The faster staff growth in the Bahamas comes in response to local growth but is also a result of the deeper labour pool of a population that is six times larger than that of the Cayman Islands. When back office functions such as credit card support have to be operated around the clock, it is all about economies of scale, Mr Sunderji said, and these are arguably greater in the Bahamas.
“When you are building scale, where you have the largest number of transactions that is where you concentrate the back office,” he said. “We had an independent credit card business in Cayman, we had another one in the Bahamas, fully staffed. It made no sense. So we consolidated our card operations in the Bahamas. It gives us scale and the cost is lower.”
Brett Hill, president of Fidelity Bank in Cayman added that there has never been an emphasis on back office operations in the Cayman Islands. “I should remind you that we had only one person involved with credit cards. Most of the back office functions were always processed outside Cayman.”
Standardisation is also not something that will affect Cayman operations greatly going forward, Mr. Hill said. “We have never had a big back office staff here, so it is really difficult to see how back office functions could really move [out of Cayman].” Despite the standardisation of core banking systems the number of IT people, for example, has doubled because the bank has grown as a whole, he noted.
Explaining his comments to the Bahamas Tribune that costs are higher in the Cayman Islands than in the Bahamas, Mr Sunderji said: “In the Bahamas our cost per employee is 60 per cent of the cost in Cayman. It is a fact.” Because Fidelity has a much larger number of transactions in the Bahamas, it makes sense to scale up the back office services there.
“There is a lot of talent in Cayman, but the population pool is small,” he added. “But I need to emphasise that our headcount in Cayman is actually increasing.” The “notions of retrenchment and down sizing” mentioned in local media “are all mischievous”.

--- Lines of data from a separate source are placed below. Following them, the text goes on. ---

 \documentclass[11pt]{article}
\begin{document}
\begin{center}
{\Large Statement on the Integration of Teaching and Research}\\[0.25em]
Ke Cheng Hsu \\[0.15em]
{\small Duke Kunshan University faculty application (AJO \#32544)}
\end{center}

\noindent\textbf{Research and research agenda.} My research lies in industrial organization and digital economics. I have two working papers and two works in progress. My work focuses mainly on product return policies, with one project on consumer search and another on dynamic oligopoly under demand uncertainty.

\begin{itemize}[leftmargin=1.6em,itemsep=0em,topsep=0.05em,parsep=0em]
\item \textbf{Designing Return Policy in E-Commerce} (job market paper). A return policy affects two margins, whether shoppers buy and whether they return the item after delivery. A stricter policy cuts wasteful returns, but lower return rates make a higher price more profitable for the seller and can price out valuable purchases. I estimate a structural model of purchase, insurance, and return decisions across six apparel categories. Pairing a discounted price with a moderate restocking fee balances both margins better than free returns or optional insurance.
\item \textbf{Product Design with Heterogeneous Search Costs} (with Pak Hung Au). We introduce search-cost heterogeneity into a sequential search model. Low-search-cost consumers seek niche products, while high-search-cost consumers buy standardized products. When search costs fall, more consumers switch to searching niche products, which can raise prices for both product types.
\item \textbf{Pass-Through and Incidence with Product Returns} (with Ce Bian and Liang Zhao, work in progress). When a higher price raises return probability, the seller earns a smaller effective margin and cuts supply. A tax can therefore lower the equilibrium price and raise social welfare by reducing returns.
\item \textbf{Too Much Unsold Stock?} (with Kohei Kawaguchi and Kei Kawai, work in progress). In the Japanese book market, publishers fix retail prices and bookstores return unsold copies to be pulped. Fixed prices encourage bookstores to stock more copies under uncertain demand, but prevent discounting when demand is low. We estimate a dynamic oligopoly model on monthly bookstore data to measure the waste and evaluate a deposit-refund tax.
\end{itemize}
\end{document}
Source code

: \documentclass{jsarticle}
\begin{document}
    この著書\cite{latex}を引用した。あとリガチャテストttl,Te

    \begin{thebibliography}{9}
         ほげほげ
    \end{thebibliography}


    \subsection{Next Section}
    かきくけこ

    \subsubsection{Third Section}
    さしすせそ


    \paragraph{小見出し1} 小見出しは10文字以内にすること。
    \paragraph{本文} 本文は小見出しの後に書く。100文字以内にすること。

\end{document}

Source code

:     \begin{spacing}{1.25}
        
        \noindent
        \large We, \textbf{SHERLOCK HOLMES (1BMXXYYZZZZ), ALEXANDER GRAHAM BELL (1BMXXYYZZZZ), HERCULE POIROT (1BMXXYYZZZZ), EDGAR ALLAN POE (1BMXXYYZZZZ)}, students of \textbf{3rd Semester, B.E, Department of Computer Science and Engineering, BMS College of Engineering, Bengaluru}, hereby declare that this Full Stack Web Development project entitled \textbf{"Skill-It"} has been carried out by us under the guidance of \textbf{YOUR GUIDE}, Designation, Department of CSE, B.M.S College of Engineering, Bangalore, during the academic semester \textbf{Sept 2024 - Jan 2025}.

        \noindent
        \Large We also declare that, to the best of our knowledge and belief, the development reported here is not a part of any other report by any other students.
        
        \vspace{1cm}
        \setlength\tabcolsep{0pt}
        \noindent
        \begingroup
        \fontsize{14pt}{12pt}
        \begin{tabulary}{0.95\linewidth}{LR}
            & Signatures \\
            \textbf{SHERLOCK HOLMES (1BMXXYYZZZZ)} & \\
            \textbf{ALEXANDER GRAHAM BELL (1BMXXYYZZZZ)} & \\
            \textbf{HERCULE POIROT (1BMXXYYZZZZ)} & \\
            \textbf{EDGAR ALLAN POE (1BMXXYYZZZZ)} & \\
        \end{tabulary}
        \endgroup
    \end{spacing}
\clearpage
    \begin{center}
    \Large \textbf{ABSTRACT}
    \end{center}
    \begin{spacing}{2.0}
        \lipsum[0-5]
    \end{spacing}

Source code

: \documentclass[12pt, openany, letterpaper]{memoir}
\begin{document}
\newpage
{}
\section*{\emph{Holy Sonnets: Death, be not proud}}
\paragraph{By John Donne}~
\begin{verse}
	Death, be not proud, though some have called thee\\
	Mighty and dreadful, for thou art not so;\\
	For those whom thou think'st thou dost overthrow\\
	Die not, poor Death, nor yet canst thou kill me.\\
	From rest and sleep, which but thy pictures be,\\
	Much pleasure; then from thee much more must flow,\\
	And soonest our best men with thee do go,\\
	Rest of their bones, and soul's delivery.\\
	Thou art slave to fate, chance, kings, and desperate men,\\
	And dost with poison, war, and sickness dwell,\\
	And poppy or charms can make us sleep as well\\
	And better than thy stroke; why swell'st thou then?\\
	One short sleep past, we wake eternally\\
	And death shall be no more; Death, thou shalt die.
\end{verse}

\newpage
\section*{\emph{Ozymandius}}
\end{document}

Each jurisdiction is pushing its competitive advantages, but instead of having a detached dialogue about how to improve Cayman’s competitiveness, some of his comments have unfortunately been interpreted in the sense that Cayman is inferior, Mr. Sunderji said. The work permit regime is far more accommodating and crime is lower in Cayman than in the Bahamas, but the cost of doing business is higher and this is a dialogue that needs to be led, he said.
“The irony is that we have not been retrenching staff and we don’t plan to,” Mr. Hill said. “We have also businesses that simply could not move, because we only do it here, for example insurance brokerage, health insurance and pensions.”